What this task involves: In the entries below, find the line with "## Prerequisites" and print exactly every line from there up to and including the line with "- Ensure you", with no other lines.

Data:
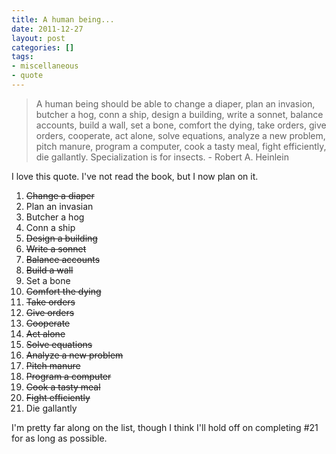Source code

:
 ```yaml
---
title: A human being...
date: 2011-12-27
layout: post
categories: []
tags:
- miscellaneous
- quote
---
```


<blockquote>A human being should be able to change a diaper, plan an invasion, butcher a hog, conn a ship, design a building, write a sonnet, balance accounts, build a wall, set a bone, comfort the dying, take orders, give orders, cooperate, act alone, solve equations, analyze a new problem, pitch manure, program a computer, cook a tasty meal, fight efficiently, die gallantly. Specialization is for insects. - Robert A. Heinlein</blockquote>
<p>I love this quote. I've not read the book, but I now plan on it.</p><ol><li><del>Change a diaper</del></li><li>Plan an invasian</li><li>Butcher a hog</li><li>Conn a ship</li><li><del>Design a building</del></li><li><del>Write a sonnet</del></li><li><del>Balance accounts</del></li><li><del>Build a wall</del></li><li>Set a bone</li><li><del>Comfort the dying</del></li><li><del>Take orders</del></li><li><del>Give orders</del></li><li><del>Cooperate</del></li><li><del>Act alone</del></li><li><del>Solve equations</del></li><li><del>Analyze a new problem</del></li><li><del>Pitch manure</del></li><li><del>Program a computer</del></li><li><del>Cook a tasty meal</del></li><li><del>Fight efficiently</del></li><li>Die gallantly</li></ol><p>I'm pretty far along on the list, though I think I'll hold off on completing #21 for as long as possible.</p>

--

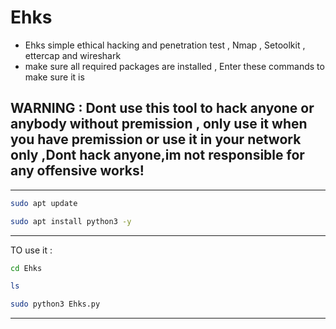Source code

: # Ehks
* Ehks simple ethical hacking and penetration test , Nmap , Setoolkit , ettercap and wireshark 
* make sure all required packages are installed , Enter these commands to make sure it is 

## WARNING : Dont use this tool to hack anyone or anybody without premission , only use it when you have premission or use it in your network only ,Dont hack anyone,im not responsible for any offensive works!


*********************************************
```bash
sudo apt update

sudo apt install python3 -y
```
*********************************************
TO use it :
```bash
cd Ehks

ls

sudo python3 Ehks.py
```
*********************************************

* * *

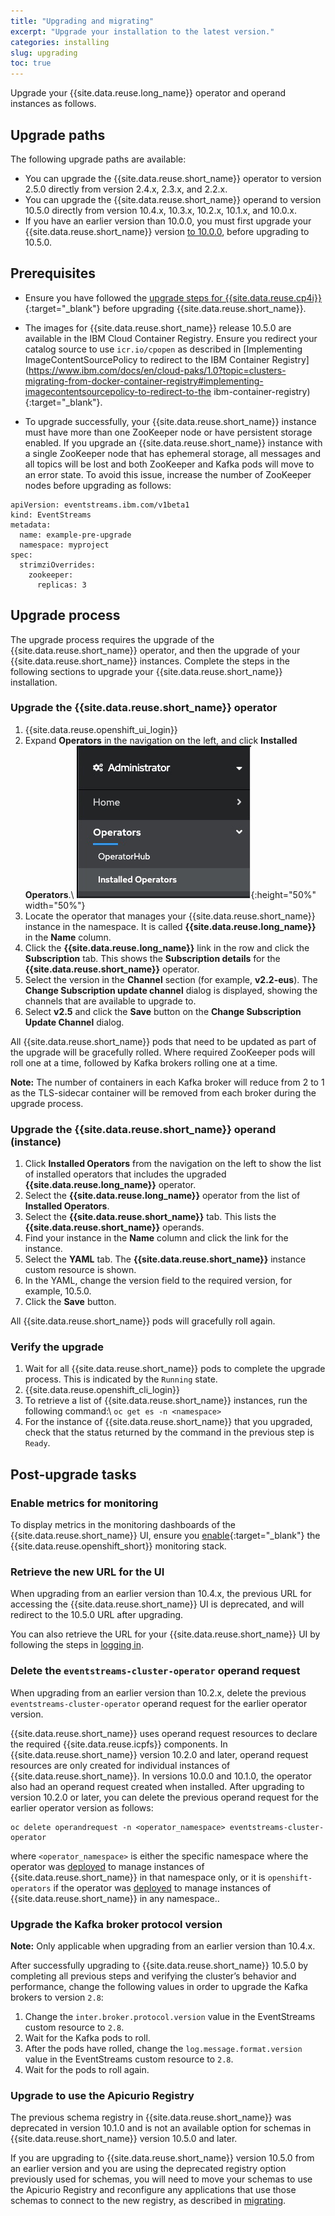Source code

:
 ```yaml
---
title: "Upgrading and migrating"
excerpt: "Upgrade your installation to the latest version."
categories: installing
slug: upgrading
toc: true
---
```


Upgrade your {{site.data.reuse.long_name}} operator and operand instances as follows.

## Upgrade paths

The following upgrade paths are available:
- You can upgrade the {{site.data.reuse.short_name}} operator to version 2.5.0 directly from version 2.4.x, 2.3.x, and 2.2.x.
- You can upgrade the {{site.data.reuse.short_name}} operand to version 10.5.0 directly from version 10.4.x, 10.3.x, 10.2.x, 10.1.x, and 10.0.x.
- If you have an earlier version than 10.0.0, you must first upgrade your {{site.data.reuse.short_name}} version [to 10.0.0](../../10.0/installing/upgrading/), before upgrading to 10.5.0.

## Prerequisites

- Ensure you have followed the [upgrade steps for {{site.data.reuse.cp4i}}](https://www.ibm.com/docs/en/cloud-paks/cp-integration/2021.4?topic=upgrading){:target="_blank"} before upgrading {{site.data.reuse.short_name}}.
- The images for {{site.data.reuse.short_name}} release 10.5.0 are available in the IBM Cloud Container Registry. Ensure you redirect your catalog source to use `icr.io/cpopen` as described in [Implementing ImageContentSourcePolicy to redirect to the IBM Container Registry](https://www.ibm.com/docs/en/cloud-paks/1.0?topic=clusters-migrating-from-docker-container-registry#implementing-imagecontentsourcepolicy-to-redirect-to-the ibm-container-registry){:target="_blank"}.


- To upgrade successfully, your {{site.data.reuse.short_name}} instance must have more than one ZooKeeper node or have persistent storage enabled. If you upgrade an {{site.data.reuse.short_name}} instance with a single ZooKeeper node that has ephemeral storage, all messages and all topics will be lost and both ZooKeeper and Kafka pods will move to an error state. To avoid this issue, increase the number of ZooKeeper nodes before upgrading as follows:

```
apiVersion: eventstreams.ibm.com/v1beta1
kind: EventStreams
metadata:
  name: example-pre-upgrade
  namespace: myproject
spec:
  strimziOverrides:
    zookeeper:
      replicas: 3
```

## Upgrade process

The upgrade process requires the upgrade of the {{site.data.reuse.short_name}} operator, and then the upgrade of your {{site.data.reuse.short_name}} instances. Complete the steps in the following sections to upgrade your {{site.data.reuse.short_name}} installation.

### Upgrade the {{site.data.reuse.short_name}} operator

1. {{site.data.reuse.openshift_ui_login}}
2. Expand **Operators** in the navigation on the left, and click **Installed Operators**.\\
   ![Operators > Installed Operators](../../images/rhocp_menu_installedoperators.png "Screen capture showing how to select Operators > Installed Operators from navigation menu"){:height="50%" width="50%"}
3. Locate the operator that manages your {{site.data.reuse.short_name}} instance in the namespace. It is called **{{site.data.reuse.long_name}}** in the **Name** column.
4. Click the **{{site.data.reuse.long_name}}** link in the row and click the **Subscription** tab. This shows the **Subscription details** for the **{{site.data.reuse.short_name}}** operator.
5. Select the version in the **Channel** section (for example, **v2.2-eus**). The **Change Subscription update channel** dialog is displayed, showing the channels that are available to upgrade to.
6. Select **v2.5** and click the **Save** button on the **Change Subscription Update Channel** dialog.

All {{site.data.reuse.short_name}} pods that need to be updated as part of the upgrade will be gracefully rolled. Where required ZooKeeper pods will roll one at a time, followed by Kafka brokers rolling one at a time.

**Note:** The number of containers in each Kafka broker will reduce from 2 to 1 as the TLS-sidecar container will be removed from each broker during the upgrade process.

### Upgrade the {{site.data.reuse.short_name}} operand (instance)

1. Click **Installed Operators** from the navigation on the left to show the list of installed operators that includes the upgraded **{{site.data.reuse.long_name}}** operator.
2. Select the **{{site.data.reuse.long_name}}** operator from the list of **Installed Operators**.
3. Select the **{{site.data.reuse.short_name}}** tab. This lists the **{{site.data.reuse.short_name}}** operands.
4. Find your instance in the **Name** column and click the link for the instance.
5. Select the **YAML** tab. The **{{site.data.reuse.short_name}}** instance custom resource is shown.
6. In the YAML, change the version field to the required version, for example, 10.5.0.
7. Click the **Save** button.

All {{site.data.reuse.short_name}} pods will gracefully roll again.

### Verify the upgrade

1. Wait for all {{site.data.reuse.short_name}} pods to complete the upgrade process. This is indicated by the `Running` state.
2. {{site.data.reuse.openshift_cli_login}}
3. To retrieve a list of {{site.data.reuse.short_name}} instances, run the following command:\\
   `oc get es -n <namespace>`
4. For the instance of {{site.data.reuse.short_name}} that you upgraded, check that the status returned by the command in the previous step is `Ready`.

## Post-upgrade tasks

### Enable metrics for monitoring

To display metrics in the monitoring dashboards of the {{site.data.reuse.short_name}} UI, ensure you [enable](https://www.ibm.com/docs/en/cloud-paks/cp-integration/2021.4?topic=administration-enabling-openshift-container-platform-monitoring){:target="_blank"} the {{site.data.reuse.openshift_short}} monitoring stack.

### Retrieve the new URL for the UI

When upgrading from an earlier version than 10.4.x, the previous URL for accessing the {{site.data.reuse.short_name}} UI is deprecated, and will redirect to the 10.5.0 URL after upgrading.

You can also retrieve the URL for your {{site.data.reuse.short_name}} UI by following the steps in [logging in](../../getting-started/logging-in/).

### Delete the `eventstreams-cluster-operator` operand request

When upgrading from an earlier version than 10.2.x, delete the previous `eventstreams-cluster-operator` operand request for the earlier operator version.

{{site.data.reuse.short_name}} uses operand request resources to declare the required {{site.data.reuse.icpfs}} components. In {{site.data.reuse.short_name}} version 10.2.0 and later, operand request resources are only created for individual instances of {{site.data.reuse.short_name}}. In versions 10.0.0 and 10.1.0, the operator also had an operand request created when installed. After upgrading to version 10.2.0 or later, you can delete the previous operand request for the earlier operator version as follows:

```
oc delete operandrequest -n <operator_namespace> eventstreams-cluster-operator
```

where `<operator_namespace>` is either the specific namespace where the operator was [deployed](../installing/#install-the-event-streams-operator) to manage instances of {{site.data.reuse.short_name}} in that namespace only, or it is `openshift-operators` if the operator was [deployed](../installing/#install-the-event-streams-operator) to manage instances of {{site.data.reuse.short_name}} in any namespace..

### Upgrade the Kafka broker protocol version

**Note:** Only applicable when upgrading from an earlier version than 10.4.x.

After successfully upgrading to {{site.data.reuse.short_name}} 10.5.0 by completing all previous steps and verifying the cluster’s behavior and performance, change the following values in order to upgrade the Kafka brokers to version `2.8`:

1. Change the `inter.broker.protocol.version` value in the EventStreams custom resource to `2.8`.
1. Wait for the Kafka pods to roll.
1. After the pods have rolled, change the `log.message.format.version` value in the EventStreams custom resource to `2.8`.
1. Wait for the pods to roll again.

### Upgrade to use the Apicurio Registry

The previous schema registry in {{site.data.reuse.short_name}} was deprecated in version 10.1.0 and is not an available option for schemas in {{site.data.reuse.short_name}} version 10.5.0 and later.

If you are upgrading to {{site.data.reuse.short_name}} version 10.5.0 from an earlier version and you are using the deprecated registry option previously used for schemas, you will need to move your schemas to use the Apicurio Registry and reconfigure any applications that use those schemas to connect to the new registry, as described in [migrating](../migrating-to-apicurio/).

Finished task:
## Prerequisites

- Ensure you have followed the [upgrade steps for {{site.data.reuse.cp4i}}](https://www.ibm.com/docs/en/cloud-paks/cp-integration/2021.4?topic=upgrading){:target="_blank"} before upgrading {{site.data.reuse.short_name}}.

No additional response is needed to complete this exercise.